ACTIVITY
Copy every line from the records below that holds the word "order".

(STORED DATA begins)

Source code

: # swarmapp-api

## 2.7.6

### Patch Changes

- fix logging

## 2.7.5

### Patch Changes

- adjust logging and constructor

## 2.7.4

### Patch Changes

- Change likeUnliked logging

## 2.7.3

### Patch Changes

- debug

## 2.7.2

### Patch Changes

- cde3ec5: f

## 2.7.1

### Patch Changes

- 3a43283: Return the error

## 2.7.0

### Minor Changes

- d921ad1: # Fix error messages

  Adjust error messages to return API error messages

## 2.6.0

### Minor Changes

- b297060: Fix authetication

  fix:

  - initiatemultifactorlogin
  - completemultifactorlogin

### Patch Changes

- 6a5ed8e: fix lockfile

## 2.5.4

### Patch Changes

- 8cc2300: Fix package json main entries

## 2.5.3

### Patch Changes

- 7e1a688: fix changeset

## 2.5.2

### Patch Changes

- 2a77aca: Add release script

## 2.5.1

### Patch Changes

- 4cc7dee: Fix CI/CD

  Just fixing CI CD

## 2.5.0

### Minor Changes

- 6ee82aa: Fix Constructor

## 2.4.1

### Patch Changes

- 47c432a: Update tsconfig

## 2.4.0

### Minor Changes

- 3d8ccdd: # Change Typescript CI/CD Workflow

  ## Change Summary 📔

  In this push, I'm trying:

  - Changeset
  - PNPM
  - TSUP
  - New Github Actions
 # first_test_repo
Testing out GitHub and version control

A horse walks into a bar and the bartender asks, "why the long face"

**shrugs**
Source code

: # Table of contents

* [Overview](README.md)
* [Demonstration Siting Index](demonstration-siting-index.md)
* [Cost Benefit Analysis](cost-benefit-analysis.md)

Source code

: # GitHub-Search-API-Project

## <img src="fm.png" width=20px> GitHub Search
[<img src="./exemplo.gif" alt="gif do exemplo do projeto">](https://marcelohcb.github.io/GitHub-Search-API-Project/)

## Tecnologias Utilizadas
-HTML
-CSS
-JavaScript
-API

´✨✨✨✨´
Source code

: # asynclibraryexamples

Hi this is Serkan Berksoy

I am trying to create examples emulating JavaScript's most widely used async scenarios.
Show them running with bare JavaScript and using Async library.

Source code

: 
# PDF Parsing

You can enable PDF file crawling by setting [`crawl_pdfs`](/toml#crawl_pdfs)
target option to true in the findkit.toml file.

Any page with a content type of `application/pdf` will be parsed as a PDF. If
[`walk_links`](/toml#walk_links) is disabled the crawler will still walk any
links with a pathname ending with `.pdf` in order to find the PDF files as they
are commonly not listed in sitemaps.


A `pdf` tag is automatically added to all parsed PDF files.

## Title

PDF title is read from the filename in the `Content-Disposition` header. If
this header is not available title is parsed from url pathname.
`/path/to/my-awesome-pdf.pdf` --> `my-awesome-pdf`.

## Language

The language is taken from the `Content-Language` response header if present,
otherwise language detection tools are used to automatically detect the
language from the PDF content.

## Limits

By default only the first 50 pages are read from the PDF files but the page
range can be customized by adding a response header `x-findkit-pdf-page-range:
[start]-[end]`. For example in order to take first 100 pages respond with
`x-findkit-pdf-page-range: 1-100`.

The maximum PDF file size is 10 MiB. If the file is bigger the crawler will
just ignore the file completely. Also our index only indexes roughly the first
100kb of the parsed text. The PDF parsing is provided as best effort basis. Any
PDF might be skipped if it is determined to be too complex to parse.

(STORED DATA ends)

TASK OUTPUT
links with a pathname ending with `.pdf` in order to find the PDF files as they
[start]-[end]`. For example in order to take first 100 pages respond with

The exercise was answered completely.